My client from hell was a very large company, with dozens of offices both in Europe and the United States. A direct client, not a translation agency, and that is perhaps the first red flag in the story. Without wanting to generalise too much, the common perception is that doing business with an SME accounts for a much easier and smoother process, as opposed to doing business with a very large company. Business with an SME is a lot more personal. In many cases, the person you talk to over the phone or via e-mail is the CEO of the company himself. My client had CEOs, Presidents, Vice-Presidents and Chairmen that were impossible to reach. It also had a legal department which handled our dispute until the end. I have worked with many SMEs in the past and my experience has always been positive. This was the first time I decided to work with a very large company and my experience, unfortunately, was everything but positive.
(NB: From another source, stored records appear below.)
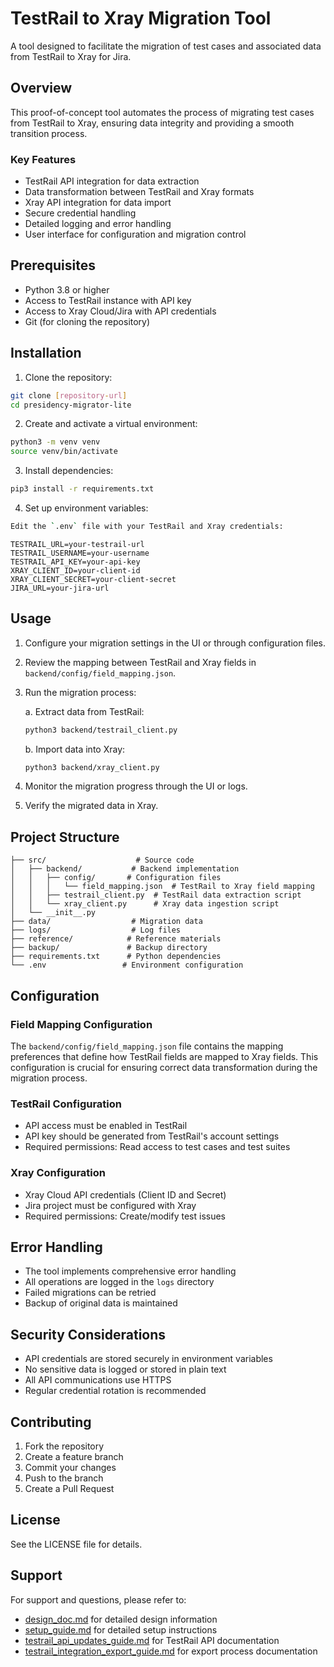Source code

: # TestRail to Xray Migration Tool

A tool designed to facilitate the migration of test cases and associated data from TestRail to Xray for Jira.

## Overview

This proof-of-concept tool automates the process of migrating test cases from TestRail to Xray, ensuring data integrity and providing a smooth transition process.

### Key Features

- TestRail API integration for data extraction
- Data transformation between TestRail and Xray formats
- Xray API integration for data import
- Secure credential handling
- Detailed logging and error handling
- User interface for configuration and migration control

## Prerequisites

- Python 3.8 or higher
- Access to TestRail instance with API key
- Access to Xray Cloud/Jira with API credentials
- Git (for cloning the repository)

## Installation

1. Clone the repository:
```bash
git clone [repository-url]
cd presidency-migrator-lite
```

2. Create and activate a virtual environment:
```bash
python3 -m venv venv
source venv/bin/activate
```

3. Install dependencies:
```bash
pip3 install -r requirements.txt
```

4. Set up environment variables:
```bash
Edit the `.env` file with your TestRail and Xray credentials:
```
```
TESTRAIL_URL=your-testrail-url
TESTRAIL_USERNAME=your-username
TESTRAIL_API_KEY=your-api-key
XRAY_CLIENT_ID=your-client-id
XRAY_CLIENT_SECRET=your-client-secret
JIRA_URL=your-jira-url
```

## Usage

1. Configure your migration settings in the UI or through configuration files.
2. Review the mapping between TestRail and Xray fields in `backend/config/field_mapping.json`.
3. Run the migration process:

   a. Extract data from TestRail:
   ```bash
   python3 backend/testrail_client.py
   ```

   b. Import data into Xray:
   ```bash
   python3 backend/xray_client.py
   ```

4. Monitor the migration progress through the UI or logs.
5. Verify the migrated data in Xray.

## Project Structure

```
├── src/                    # Source code
│   ├── backend/           # Backend implementation
│   │   ├── config/       # Configuration files
│   │   │   └── field_mapping.json  # TestRail to Xray field mapping
│   │   ├── testrail_client.py  # TestRail data extraction script
│   │   └── xray_client.py      # Xray data ingestion script
│   └── __init__.py
├── data/                  # Migration data
├── logs/                  # Log files
├── reference/            # Reference materials
├── backup/               # Backup directory
├── requirements.txt      # Python dependencies
└── .env                 # Environment configuration
```

## Configuration

### Field Mapping Configuration
The `backend/config/field_mapping.json` file contains the mapping preferences that define how TestRail fields are mapped to Xray fields. This configuration is crucial for ensuring correct data transformation during the migration process.

### TestRail Configuration
- API access must be enabled in TestRail
- API key should be generated from TestRail's account settings
- Required permissions: Read access to test cases and test suites

### Xray Configuration
- Xray Cloud API credentials (Client ID and Secret)
- Jira project must be configured with Xray
- Required permissions: Create/modify test issues

## Error Handling

- The tool implements comprehensive error handling
- All operations are logged in the `logs` directory
- Failed migrations can be retried
- Backup of original data is maintained

## Security Considerations

- API credentials are stored securely in environment variables
- No sensitive data is logged or stored in plain text
- All API communications use HTTPS
- Regular credential rotation is recommended

## Contributing

1. Fork the repository
2. Create a feature branch
3. Commit your changes
4. Push to the branch
5. Create a Pull Request

## License

See the LICENSE file for details.

## Support

For support and questions, please refer to:
- [design_doc.md](design_doc.md) for detailed design information
- [setup_guide.md](setup_guide.md) for detailed setup instructions
- [testrail_api_updates_guide.md](testrail_api_updates_guide.md) for TestRail API documentation
- [testrail_integration_export_guide.md](testrail_integration_export_guide.md) for export process documentation
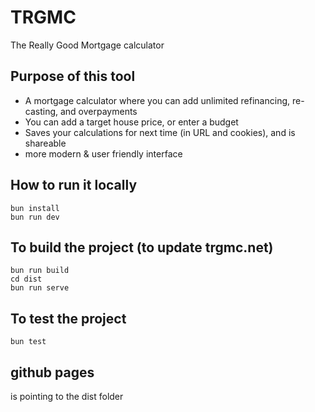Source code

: # TRGMC
The Really Good Mortgage calculator

## Purpose of this tool
- A mortgage calculator where you can add unlimited refinancing, re-casting, and overpayments
- You can add a target house price, or enter a budget
- Saves your calculations for next time (in URL and cookies), and is shareable
- more modern & user friendly interface

## How to run it locally
```
bun install
bun run dev
```

## To build the project (to update trgmc.net)
```
bun run build
cd dist
bun run serve
```

## To test the project
```
bun test
```

## github pages
is pointing to the dist folder
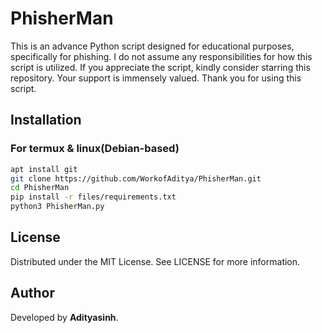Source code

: # PhisherMan
This is an advance Python script designed for educational purposes, specifically for phishing.
I do not assume any responsibilities for how this script is utilized.
If you appreciate the script, kindly consider starring this repository.
Your support is immensely valued. Thank you for using this script.
## Installation 
### For termux & linux(Debian-based)
```bash
apt install git
git clone https://github.com/WorkofAditya/PhisherMan.git
cd PhisherMan
pip install -r files/requirements.txt
python3 PhisherMan.py 
```
## License
Distributed under the MIT License. See LICENSE for more information.

## Author
Developed by **Adityasinh**.

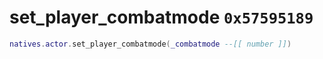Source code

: # set_player_combatmode `0x57595189`

```lua
natives.actor.set_player_combatmode(_combatmode --[[ number ]])
```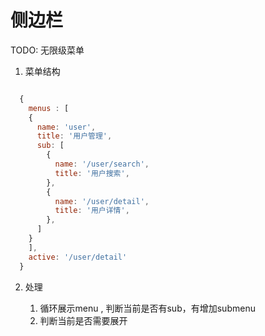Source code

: 
# 侧边栏

TODO: 无限级菜单

1. 菜单结构

  ```javascript

    {
      menus : [
      {
        name: 'user',
        title: '用户管理',
        sub: [
          {
            name: '/user/search',
            title: '用户搜索',
          },
          {
            name: '/user/detail',
            title: '用户详情',
          },
        ]
      }
      ],
      active: '/user/detail'
    }
  ```

2. 处理

    1. 循环展示menu  , 判断当前是否有sub，有增加submenu
    2. 判断当前是否需要展开
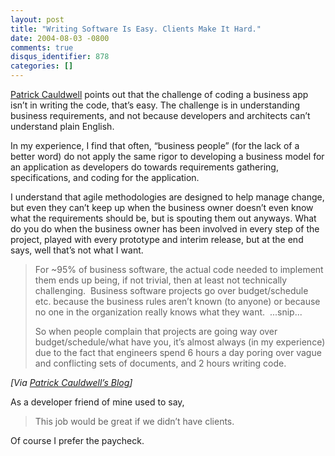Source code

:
 ```yaml
---
layout: post
title: "Writing Software Is Easy. Clients Make It Hard."
date: 2004-08-03 -0800
comments: true
disqus_identifier: 878
categories: []
---
```

[Patrick Cauldwell](http://www.cauldwell.net/patrick/blog/) points out
that the challenge of coding a business app isn’t in writing the code,
that’s easy. The challenge is in understanding business requirements,
and not because developers and architects can’t understand plain
English.

In my experience, I find that often, “business people” (for the lack of
a better word) do not apply the same rigor to developing a business
model for an application as developers do towards requirements
gathering, specifications, and coding for the application.

I understand that agile methodologies are designed to help manage
change, but even they can’t keep up when the business owner doesn’t even
know what the requirements should be, but is spouting them out anyways.
What do you do when the business owner has been involved in every step
of the project, played with every prototype and interim release, but at
the end says, well that’s not what I want.

> For \~95% of business software, the actual code needed to implement
> them ends up being, if not trivial, then at least not technically
> challenging.  Business software projects go over budget/schedule etc.
> because the business rules aren’t known (to anyone) or because no one
> in the organization really knows what they want.  ...snip...
>
> So when people complain that projects are going way over
> budget/schedule/what have you, it’s almost always (in my experience)
> due to the fact that engineers spend 6 hours a day poring over vague
> and conflicting sets of documents, and 2 hours writing code.

*[Via [Patrick Cauldwell’s
Blog](http://www.cauldwell.net/patrick/blog/PermaLink,guid,69fcfdb9-bc46-4497-9c0d-a5de50663b76.aspx)]*

As a developer friend of mine used to say,

> This job would be great if we didn’t have clients.

Of course I prefer the paycheck.

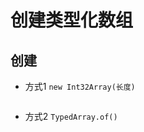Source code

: # 创建类型化数组

## 创建

+ 方式1 `new Int32Array(长度)`

  ```js

  ```

+ 方式2 `TypedArray.of()`

  ```js

  ```
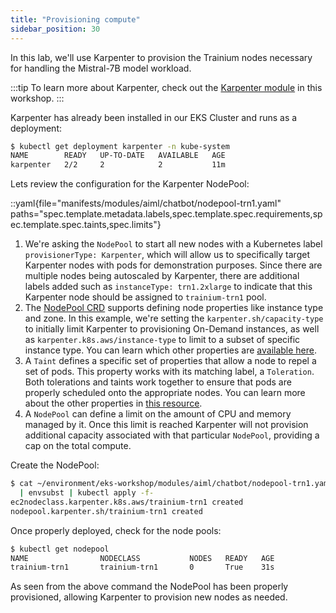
 ```yaml
---
title: "Provisioning compute"
sidebar_position: 30
---
```


In this lab, we'll use Karpenter to provision the Trainium nodes necessary for handling the Mistral-7B model workload.

:::tip
To learn more about Karpenter, check out the [Karpenter module](../../fundamentals/compute/karpenter/index.md) in this workshop.
:::

Karpenter has already been installed in our EKS Cluster and runs as a deployment:

```bash
$ kubectl get deployment karpenter -n kube-system
NAME        READY   UP-TO-DATE   AVAILABLE   AGE
karpenter   2/2     2            2           11m
```

Lets review the configuration for the Karpenter NodePool:

::yaml{file="manifests/modules/aiml/chatbot/nodepool-trn1.yaml" paths="spec.template.metadata.labels,spec.template.spec.requirements,spec.template.spec.taints,spec.limits"}

1. We're asking the `NodePool` to start all new nodes with a Kubernetes label `provisionerType: Karpenter`, which will allow us to specifically target Karpenter nodes with pods for demonstration purposes. Since there are multiple nodes being autoscaled by Karpenter, there are additional labels added such as `instanceType: trn1.2xlarge` to indicate that this Karpenter node should be assigned to `trainium-trn1` pool.
2. The [NodePool CRD](https://karpenter.sh/docs/concepts/nodepools/) supports defining node properties like instance type and zone. In this example, we're setting the `karpenter.sh/capacity-type` to initially limit Karpenter to provisioning On-Demand instances, as well as `karpenter.k8s.aws/instance-type` to limit to a subset of specific instance type. You can learn which other properties are [available here](https://karpenter.sh/docs/concepts/scheduling/#selecting-nodes).
3. A `Taint` defines a specific set of properties that allow a node to repel a set of pods. This property works with its matching label, a `Toleration`. Both tolerations and taints work together to ensure that pods are properly scheduled onto the appropriate nodes. You can learn more about the other properties in [this resource](https://kubernetes.io/docs/concepts/scheduling-eviction/taint-and-toleration/).
4. A `NodePool` can define a limit on the amount of CPU and memory managed by it. Once this limit is reached Karpenter will not provision additional capacity associated with that particular `NodePool`, providing a cap on the total compute.

Create the NodePool:

```bash
$ cat ~/environment/eks-workshop/modules/aiml/chatbot/nodepool-trn1.yaml \
  | envsubst | kubectl apply -f-
ec2nodeclass.karpenter.k8s.aws/trainium-trn1 created
nodepool.karpenter.sh/trainium-trn1 created
```

Once properly deployed, check for the node pools:

```bash
$ kubectl get nodepool
NAME                NODECLASS           NODES   READY   AGE
trainium-trn1       trainium-trn1       0       True    31s
```

As seen from the above command the NodePool has been properly provisioned, allowing Karpenter to provision new nodes as needed.
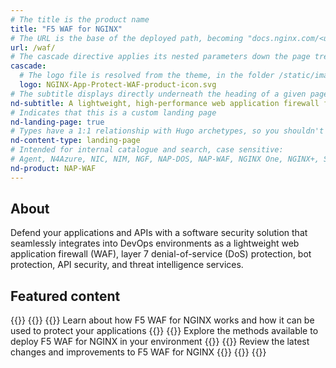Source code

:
 ```yaml
---
# The title is the product name
title: "F5 WAF for NGINX"
# The URL is the base of the deployed path, becoming "docs.nginx.com/<url>/<other-pages>"
url: /waf/
# The cascade directive applies its nested parameters down the page tree until overwritten
cascade:
  # The logo file is resolved from the theme, in the folder /static/images/icons/
  logo: NGINX-App-Protect-WAF-product-icon.svg
# The subtitle displays directly underneath the heading of a given page
nd-subtitle: A lightweight, high-performance web application firewall for protecting APIs and applications
# Indicates that this is a custom landing page
nd-landing-page: true
# Types have a 1:1 relationship with Hugo archetypes, so you shouldn't need to change this
nd-content-type: landing-page
# Intended for internal catalogue and search, case sensitive:
# Agent, N4Azure, NIC, NIM, NGF, NAP-DOS, NAP-WAF, NGINX One, NGINX+, Solutions, Unit
nd-product: NAP-WAF
---
```


## About

Defend your applications and APIs with a software security solution that seamlessly integrates into DevOps environments as a lightweight web application firewall (WAF), layer 7 denial-of-service (DoS) protection, bot protection, API security, and threat intelligence services.

## Featured content

{{<card-layout>}}
  {{<card-section showAsCards="true" isFeaturedSection="true">}}
  {{<card title="Overview" titleUrl="/waf/fundamentals/overview">}}
      Learn about how F5 WAF for NGINX works and how it can be used to protect your applications
    {{</card>}}
    {{<card title="Install F5 WAF for NGINX" titleUrl="/waf/install" >}}
      Explore the methods available to deploy F5 WAF for NGINX in your environment
    {{</card>}}
    {{<card title="Changelog" titleUrl="/waf/changelog">}}
      Review the latest changes and improvements to F5 WAF for NGINX
    {{</card>}}
  {{</card-section>}}
{{</card-layout>}}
So what exactly went wrong with that client? This is the second version of my post. In the first, I ended up writing pages after pages about what had happened exactly. But why would I want to relive this experience anyway and how would that be of any interest to you? Instead, I prefer to bring to your attention some of the things that went wrong as a result of this client’s behaviour and way of doing business.
I consider this client to be “the client from hell” because:
· They were difficult to communicate with and evasive in their emails. A good client responds to your queries when you want to find out more about the project. After all, you only want to do the best job possible. They do not only contact you when they want to tell you something; they also take the time to reply to your queries. They do not only talk, they also listen. Of course, it goes without saying that this works both ways. In other words, if you and your client don’t communicate well, you can kiss your project good-bye.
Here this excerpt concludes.